FCN与SegNet U-Net与V-Net DeepLab系列 DenseNet、PSPNet、与DenseASPP Mask R-CNN

(后四个在计划中,敬请期待)

图像语义网络分割之U-Net与V-Net

  • 图像语义分割网络系列博文索引
  • U-Net
    • U-Net主要贡献
    • U-Net网络结构
    • Pytorch框架下U-Net实现
  • V-Net
    • V-Net主要贡献
    • V-Net网络结构
    • Pytorch框架下V-Net实现

U-Net

U-Net是医学图像处理领域最常用的一种网络结构,很多医学图像处理的网络结构都由U-Net改进而来。U-Net可以被看作是基于FCN和SegNet的一种改进方法,采用了FCN的全卷积、反卷积上采样、越级连接的方法,采用了SegNet的Encoder-Decoder结构。原文链接:U-Net: Convolutional Networks for Biomedical Image Segmentation

为了应对小样本学习问题,U-Net提出的网络结构和训练策略使用了充分利用了数据增强方法尽可能提高了对样本和标注的利用率。该体系结构由捕获上下文的跃迁路径和支持精确定位的对称展开路径组成。实验表明,该网络可以从很少的图像中进行端到端训练,并且性能优于先验最佳方法。此外,网络速度很快,在最新的GPU上,512x512图像的分割时间不到一秒。

U-Net主要贡献

  1. 与FCN不同的是U-net越级层融合方式采用的是concat方式,是对其通道数进行拼接,使特征图变厚,FCN采取的是直接加和的方式。此外U-Net的越级层融合次数增加,FCN只在最后一层进行了融合,Unet有4次融合,实现了多尺度的特征融合,充分的利用了上下文(context)信息,一定解决了感受野大小与分割精度之间的矛盾。
  2. 提出了overlap策略,该策略能够无缝分割任意大的图像。为了预测图像边界区域的像素,通过镜像输入图像来外推缺失的上下文。该策略使得网络在应对普遍像素大小比较大的医学图像具有了优势,否则分辨率将受到GPU内存的限制。
  3. 为了应对训练样本少的问题,U-Net采用了随机的弹性形变进行数据增强
  4. Unet的优化方法为带动量项的SGD,能量函数为加权的交叉熵形式,离边界越近的像素点权重越大,使得网络对边界像素有更好的训练效果。

U-Net网络结构

其网络结构图如下所示,每一个蓝色方框对应一个多通道的特征图,通道数标注在框的上方。蓝色箭头代表3x3卷积和ReLu激励,灰色箭头代表复制和裁剪,红色剪头代表2x2最大池化,绿色剪头代表2x2的反卷积上采样,青色箭头为1x1卷积。
深度学习图像语义分割网络总结:U-Net与V-Net的Pytorch实现_第1张图片

图4 U-Net结构示意图

Unet由一条收缩路径(左侧)和一条扩张路径(右侧)组成。收缩路径
和卷积网络的典型结构一致。它由两个3x3卷积(未填充卷积)的重复应用
组成,在每个卷积后跟ReLU激励和一个2x2最大池化操作,步长为2,以实
现下采样。在每个下采样步骤中,将特征通道的数量增加一倍。扩展路径中的每个步骤都包括对特征图进行上采样,然后是将特征通道数量减半的2x2卷积(向上卷积),与来自收缩路径的相应裁剪的特征图的串联以及两个3x3卷积,后跟一个ReLU。由于每次卷积中都会丢失边界像素,因此有必要进行裁剪。在最后一层,使用1x1卷积将每个64分量特征向量映射
到所需的类数。

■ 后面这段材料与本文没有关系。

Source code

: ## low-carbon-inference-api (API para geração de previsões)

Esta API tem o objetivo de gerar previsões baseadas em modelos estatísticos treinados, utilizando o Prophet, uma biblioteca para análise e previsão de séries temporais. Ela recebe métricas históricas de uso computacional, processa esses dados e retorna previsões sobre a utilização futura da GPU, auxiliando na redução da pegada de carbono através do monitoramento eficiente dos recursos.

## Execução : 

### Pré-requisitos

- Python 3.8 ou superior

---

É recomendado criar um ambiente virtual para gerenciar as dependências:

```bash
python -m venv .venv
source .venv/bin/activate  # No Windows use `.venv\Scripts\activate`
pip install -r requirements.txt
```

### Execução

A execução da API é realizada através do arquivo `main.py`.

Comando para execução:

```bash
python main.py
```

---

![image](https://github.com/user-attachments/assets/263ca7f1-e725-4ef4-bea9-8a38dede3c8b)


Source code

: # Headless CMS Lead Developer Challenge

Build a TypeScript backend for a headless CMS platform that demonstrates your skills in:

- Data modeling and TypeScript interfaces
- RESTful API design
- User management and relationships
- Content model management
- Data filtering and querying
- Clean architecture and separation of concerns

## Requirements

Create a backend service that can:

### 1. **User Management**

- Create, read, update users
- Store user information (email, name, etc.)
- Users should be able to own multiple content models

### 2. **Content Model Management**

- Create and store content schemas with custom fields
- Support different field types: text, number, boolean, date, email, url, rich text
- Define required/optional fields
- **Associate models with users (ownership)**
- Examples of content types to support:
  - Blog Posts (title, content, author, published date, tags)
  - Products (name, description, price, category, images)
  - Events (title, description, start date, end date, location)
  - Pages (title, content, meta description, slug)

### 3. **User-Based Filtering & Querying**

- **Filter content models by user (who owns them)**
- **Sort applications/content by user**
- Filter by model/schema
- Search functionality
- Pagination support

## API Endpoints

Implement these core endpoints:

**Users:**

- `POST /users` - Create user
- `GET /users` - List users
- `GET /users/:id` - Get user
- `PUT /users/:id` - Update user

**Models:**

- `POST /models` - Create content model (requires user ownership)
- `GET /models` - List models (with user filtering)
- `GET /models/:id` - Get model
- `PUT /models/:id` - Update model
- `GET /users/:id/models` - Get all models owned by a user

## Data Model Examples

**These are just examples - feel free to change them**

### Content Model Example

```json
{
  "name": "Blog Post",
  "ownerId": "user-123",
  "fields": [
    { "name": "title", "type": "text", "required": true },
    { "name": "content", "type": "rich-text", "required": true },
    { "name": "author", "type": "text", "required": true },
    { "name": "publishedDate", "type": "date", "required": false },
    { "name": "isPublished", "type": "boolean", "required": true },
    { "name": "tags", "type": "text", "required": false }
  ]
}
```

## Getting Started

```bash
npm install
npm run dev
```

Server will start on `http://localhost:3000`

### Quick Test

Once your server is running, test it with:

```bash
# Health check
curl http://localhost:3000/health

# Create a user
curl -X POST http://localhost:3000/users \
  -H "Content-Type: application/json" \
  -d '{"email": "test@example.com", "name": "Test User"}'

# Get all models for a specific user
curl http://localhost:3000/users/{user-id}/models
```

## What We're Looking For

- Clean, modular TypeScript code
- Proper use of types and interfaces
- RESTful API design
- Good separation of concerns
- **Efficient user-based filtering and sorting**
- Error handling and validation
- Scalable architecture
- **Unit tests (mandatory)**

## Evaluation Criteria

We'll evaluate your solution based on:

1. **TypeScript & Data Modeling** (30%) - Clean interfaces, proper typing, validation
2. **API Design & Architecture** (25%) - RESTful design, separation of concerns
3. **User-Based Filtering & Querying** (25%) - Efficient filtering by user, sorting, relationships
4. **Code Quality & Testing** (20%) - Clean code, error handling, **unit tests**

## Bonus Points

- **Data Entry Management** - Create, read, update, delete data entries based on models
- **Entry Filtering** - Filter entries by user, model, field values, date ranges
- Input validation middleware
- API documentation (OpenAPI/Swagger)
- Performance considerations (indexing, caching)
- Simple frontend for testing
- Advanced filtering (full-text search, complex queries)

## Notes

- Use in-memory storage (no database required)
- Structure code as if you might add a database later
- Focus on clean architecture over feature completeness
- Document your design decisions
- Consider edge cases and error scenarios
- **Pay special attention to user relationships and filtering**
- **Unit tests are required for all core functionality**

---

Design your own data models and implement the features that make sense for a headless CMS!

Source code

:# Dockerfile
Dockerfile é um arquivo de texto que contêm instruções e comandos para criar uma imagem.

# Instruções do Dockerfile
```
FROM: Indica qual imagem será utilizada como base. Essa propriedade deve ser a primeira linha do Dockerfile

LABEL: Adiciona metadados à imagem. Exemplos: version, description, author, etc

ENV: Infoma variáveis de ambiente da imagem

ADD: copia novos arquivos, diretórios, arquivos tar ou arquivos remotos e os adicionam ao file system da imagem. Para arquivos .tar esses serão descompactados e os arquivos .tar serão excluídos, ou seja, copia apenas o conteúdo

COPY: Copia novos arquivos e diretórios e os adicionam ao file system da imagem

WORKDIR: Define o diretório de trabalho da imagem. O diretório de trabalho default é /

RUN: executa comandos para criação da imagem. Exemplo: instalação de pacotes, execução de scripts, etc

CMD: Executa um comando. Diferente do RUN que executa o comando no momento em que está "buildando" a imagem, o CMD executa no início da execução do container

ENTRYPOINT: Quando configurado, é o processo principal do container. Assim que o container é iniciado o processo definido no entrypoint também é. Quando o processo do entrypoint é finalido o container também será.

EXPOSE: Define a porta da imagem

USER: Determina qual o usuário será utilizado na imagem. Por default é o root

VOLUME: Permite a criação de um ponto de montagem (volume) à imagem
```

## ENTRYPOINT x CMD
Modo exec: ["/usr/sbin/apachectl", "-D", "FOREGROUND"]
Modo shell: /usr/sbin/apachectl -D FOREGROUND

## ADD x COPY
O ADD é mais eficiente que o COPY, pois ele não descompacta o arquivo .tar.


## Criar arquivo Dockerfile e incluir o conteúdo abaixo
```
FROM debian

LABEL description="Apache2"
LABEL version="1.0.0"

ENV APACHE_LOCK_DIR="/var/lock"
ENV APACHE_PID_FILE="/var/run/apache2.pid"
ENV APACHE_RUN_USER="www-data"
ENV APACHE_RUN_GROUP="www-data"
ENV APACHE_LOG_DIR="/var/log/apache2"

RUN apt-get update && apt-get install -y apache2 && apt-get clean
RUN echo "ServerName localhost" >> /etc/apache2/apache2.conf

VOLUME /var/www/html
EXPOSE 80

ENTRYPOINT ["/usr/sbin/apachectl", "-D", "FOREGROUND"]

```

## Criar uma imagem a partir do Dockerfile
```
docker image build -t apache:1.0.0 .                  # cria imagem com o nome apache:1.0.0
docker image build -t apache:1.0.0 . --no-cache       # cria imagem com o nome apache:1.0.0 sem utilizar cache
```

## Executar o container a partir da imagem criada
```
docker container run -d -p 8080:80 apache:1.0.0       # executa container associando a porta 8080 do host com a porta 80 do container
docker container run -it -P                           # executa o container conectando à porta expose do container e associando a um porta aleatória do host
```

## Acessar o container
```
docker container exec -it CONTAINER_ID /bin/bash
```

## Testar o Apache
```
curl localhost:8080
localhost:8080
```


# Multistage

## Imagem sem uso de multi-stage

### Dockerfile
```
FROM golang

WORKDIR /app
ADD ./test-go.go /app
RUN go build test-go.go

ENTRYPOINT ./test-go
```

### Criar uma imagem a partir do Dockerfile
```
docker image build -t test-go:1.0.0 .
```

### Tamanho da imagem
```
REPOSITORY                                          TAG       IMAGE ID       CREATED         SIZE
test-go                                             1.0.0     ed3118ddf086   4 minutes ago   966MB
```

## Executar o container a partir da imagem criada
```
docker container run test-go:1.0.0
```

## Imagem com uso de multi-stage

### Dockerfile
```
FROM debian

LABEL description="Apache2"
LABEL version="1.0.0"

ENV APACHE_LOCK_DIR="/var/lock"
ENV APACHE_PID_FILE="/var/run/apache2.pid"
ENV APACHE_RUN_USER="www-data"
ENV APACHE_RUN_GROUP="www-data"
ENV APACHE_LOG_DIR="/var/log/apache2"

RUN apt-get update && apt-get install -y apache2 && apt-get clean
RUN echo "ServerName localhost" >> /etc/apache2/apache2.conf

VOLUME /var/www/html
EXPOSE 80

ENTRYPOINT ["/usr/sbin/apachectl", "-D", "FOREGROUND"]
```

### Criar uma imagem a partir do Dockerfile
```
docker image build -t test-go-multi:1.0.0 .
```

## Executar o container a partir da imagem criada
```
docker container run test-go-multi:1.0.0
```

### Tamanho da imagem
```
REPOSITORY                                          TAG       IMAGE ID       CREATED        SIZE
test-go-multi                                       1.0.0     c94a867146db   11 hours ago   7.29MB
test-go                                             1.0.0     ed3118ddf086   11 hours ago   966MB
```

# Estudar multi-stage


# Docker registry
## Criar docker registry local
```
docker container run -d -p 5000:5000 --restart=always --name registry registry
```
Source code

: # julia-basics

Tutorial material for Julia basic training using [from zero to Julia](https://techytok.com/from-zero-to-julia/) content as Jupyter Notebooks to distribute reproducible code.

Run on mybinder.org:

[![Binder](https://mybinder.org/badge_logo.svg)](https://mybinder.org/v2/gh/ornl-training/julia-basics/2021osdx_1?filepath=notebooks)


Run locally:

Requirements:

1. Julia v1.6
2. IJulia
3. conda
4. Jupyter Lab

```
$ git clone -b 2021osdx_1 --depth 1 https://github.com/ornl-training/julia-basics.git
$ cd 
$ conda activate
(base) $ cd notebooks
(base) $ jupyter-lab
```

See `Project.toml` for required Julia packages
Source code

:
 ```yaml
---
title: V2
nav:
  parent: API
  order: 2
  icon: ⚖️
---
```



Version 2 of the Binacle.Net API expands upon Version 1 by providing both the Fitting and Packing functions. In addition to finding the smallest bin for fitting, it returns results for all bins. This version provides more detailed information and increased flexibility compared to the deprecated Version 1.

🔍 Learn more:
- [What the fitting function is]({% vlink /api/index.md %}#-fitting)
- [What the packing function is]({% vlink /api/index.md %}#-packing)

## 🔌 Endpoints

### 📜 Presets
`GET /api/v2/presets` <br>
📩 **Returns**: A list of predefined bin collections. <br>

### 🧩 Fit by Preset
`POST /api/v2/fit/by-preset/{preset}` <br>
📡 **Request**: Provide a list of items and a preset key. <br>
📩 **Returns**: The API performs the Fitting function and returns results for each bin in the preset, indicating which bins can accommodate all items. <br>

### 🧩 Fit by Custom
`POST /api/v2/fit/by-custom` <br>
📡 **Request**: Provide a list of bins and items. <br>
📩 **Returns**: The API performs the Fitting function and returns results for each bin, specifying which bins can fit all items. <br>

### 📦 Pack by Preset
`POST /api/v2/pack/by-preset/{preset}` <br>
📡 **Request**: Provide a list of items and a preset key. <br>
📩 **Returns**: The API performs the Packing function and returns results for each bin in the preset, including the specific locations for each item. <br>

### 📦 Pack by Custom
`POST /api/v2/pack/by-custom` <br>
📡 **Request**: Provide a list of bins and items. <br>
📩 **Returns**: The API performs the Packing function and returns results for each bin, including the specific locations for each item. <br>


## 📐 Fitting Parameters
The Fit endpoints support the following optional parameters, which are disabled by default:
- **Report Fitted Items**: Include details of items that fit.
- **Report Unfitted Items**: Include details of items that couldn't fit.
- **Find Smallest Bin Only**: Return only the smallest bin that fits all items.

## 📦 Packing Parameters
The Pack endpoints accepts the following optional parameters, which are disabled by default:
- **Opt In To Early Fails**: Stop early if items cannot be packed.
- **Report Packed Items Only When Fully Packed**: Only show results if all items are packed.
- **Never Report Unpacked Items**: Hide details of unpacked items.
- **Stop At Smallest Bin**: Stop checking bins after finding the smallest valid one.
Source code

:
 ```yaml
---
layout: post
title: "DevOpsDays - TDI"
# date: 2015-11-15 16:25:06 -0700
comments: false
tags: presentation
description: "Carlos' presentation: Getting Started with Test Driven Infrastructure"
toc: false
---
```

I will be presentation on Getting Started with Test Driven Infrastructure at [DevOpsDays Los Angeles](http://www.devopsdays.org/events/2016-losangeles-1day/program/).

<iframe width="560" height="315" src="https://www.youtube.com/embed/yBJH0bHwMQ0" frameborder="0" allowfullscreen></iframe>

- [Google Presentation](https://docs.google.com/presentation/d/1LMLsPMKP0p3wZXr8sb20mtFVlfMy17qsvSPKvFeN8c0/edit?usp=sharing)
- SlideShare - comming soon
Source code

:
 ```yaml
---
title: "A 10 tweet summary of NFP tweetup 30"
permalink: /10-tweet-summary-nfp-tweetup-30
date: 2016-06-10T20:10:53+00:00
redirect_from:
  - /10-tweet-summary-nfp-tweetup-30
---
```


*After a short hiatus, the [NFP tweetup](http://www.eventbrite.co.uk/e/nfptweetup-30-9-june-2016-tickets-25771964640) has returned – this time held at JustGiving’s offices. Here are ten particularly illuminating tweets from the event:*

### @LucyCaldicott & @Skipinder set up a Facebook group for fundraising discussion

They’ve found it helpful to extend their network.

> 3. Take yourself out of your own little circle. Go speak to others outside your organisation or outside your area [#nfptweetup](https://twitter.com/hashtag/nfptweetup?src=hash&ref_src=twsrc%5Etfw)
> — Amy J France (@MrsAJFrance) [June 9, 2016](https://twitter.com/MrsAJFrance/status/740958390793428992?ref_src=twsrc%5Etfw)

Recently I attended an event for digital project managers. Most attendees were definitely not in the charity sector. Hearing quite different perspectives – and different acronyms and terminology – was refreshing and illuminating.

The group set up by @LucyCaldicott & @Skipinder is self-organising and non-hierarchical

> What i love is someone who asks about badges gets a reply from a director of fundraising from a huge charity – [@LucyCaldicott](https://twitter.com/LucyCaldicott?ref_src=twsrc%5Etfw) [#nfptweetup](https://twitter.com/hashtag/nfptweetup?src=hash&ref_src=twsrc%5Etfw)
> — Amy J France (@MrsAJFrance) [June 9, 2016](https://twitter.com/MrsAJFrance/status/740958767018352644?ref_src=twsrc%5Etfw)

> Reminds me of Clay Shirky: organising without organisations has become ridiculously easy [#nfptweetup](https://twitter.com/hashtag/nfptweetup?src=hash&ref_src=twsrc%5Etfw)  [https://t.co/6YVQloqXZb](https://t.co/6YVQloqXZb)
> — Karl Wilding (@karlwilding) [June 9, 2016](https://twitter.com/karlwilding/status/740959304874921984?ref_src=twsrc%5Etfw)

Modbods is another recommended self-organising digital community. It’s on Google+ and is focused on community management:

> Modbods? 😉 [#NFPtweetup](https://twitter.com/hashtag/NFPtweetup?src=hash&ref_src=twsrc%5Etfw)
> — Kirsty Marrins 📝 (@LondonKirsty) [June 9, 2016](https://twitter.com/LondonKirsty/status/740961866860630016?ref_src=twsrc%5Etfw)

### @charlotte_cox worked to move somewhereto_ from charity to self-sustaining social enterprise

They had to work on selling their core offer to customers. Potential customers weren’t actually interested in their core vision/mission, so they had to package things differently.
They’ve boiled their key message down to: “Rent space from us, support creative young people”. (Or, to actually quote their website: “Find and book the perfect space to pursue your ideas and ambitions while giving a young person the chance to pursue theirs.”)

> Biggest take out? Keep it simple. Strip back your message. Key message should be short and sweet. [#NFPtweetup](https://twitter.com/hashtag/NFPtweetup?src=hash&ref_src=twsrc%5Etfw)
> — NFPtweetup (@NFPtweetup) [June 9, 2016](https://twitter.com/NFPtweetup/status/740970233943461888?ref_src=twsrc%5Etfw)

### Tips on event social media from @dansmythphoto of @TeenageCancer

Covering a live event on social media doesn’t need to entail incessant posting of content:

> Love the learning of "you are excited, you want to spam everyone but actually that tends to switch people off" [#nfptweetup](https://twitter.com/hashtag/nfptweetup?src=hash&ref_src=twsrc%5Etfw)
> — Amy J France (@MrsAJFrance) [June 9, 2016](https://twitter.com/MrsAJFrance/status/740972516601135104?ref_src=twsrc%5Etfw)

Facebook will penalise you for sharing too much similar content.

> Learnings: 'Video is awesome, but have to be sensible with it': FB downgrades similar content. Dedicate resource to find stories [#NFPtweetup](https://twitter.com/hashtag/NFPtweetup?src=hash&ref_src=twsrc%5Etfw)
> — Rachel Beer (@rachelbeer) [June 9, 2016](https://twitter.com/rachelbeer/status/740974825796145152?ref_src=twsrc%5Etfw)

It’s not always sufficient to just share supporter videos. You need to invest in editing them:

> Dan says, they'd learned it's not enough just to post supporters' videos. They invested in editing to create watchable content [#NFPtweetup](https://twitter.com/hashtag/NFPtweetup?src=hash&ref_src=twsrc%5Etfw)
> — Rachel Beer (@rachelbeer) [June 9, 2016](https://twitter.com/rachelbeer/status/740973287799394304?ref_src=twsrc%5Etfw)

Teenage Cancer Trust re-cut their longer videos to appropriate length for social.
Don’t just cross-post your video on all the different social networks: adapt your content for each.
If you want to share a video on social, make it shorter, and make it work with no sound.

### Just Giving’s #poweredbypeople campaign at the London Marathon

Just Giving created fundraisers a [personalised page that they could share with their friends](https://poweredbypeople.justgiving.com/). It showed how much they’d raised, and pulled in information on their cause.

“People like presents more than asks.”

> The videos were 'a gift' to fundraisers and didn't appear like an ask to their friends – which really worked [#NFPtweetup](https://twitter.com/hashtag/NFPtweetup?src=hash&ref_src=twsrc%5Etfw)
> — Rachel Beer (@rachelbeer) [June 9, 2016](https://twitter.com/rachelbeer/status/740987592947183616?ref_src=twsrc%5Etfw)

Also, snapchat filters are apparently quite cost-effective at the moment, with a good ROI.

网络总共有23个卷积层。

Pytorch框架下U-Net实现

这里使用的代码是在Github中guanfuchen/semseg原代码的基础上做了一些顺序上的调整及更多的标注帮助理解。

import time

import numpy as np
import torch
import torch.nn as nn
import torch.nn.functional as F
from torch.autograd import Variable
from torchvision import models

class unetDown(nn.Module):
    def __init__(self, in_channels, out_channels):
        super(unetDown, self).__init__()
        self.conv1 = nn.Sequential(
            nn.Conv2d(in_channels=in_channels, out_channels=out_channels, kernel_size=3, stride=1, padding=0),
            nn.BatchNorm2d(num_features=out_channels),
            nn.ReLU(inplace=True),
        )
        self.conv2 = nn.Sequential(
            nn.Conv2d(in_channels=out_channels, out_channels=out_channels, kernel_size=3, stride=1, padding=0),
            nn.BatchNorm2d(num_features=out_channels),
            nn.ReLU(inplace=True),
        )

    def forward(self, x):
        x = self.conv1(x)
        x = self.conv2(x)
        return x

class unetUp(nn.Module):
    def __init__(self, in_channels, out_channels):
        super(unetUp, self).__init__()
        self.upConv = nn.ConvTranspose2d(in_channels=in_channels, out_channels=out_channels, kernel_size=2, stride=2)
        self.conv1 = nn.Sequential(
            nn.Conv2d(in_channels=in_channels, out_channels=out_channels, kernel_size=3, stride=1, padding=0),
            nn.ReLU(inplace=True),
        )
        self.conv2 = nn.Sequential(
            nn.Conv2d(in_channels=out_channels, out_channels=out_channels, kernel_size=3, stride=1, padding=0),
            nn.ReLU(inplace=True),
        )


    def forward(self, x_cur, x_prev):
        x = self.upConv(x_cur)
        x = torch.cat([F.upsample_bilinear(x_prev, size=x.size()[2:]), x], 1)
        x = self.conv1(x)
        x = self.conv2(x)
        return x

def cross_entropy2d(input, target, weight=None, size_average=True):
    n, c, h, w = input.size()
    nt, ht, wt = target.size()

    # Handle inconsistent size between input and target
    if h > ht and w > wt:  # upsample labels
        target = target.unsequeeze(1)
        target = F.upsample(target, size=(h, w), mode="nearest")
        target = target.sequeeze(1)
    elif h < ht and w < wt:  # upsample images
        input = F.upsample(input, size=(ht, wt), mode="bilinear")
    elif h != ht and w != wt:
        raise Exception("Only support upsampling")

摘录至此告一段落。